World Without Mind: The Existential Threat of Big Tech
Franklin Foer - 2017
Over the past few decades there has been a revolution in terms of who controls knowledge and information. This rapid change has imperiled the way we think. Without pausing to consider the cost, the world has rushed to embrace the products and services of four titanic corporations. We shop with Amazon; socialize on Facebook; turn to Apple for entertainment; and rely on Google for information. These firms sell their efficiency and purport to make the world a better place, but what they have done instead is to enable an intoxicating level of daily convenience. As these companies have expanded, marketing themselves as champions of individuality and pluralism, their algorithms have pressed us into conformity and laid waste to privacy. They have produced an unstable and narrow culture of misinformation, and put us on a path to a world without private contemplation, autonomous thought, or solitary introspection--a world without mind. In order to restore our inner lives, we must avoid being coopted by these gigantic companies, and understand the ideas that underpin their success.Elegantly tracing the intellectual history of computer science--from Descartes and the enlightenment to Alan Turing to Stuart Brand and the hippie origins of today's Silicon Valley--Foer exposes the dark underpinnings of our most idealistic dreams for technology.
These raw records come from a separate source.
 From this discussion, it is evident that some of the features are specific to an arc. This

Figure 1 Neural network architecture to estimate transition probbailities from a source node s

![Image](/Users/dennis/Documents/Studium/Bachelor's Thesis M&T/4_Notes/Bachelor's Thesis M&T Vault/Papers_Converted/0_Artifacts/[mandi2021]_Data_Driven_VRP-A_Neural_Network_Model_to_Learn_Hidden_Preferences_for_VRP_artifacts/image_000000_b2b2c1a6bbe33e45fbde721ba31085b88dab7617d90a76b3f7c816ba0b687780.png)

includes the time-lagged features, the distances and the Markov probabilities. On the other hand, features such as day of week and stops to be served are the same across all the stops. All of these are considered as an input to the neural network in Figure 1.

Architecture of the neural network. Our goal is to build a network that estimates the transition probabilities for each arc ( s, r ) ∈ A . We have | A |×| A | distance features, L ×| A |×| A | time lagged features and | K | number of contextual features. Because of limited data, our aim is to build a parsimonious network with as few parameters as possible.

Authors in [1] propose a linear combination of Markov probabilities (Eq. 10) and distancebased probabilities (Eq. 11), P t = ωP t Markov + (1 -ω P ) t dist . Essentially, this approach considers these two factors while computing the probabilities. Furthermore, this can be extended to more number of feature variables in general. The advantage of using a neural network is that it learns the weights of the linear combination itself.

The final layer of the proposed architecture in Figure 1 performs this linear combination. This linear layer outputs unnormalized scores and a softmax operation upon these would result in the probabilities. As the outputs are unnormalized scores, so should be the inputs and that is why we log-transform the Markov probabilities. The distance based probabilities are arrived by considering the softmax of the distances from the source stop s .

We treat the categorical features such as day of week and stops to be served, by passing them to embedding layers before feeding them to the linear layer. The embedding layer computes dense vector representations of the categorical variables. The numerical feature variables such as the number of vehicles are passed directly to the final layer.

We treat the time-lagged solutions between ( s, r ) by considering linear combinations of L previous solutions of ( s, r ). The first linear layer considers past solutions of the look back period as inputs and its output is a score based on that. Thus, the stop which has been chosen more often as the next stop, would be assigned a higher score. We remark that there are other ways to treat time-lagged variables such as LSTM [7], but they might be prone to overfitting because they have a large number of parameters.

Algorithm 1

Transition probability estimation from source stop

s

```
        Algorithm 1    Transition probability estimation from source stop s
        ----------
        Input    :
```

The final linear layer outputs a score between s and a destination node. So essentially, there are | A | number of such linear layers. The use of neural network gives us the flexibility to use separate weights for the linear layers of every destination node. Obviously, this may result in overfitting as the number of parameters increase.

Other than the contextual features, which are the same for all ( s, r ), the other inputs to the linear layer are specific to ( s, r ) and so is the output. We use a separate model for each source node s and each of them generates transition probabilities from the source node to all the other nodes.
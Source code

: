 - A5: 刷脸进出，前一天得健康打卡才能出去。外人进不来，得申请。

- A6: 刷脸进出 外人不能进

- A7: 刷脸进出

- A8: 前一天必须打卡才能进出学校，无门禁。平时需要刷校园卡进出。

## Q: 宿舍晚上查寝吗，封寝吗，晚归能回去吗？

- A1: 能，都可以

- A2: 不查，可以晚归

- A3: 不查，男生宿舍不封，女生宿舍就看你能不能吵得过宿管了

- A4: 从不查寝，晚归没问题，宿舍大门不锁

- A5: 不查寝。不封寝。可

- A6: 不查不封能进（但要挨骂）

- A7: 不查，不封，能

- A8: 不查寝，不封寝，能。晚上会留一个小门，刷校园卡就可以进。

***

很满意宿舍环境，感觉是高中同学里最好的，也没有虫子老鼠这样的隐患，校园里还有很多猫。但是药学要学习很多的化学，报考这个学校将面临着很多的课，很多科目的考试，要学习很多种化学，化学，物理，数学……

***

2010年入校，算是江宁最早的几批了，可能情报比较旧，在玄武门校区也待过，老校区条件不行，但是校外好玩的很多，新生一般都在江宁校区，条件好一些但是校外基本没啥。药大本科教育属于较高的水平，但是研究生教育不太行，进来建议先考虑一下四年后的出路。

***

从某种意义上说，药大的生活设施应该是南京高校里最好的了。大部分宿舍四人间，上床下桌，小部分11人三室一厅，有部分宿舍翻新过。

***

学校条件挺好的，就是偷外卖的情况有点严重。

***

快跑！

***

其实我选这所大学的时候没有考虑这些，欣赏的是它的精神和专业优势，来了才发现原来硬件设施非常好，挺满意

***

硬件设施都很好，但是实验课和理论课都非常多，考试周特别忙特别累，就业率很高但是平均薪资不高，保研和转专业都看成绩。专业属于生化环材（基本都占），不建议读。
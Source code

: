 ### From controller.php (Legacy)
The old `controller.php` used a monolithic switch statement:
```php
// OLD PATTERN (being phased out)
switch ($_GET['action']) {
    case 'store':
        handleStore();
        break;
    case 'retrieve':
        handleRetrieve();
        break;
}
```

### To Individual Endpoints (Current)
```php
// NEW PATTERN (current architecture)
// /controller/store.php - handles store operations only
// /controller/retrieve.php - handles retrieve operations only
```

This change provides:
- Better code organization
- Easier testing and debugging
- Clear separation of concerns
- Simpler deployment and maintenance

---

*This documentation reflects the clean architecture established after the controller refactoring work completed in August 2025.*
The corporate ambitions of Google, Facebook, Apple, and Amazon, he argues, are trampling longstanding liberal values, especially intellectual property and privacy. This is a nascent stage in the total automation and homogenization of social, political, and intellectual life. By reclaiming our private authority over how we intellectually engage with the world, we have the power to stem the tide.At stake is nothing less than who we are, and what we will become. There have been monopolists in the past but today's corporate giants have far more nefarious aims. They're monopolists who want access to every facet of our identities and influence over every corner of our decision-making. Until now few have grasped the sheer scale of the threat. Foer explains not just the looming existential crisis but the imperative of resistance.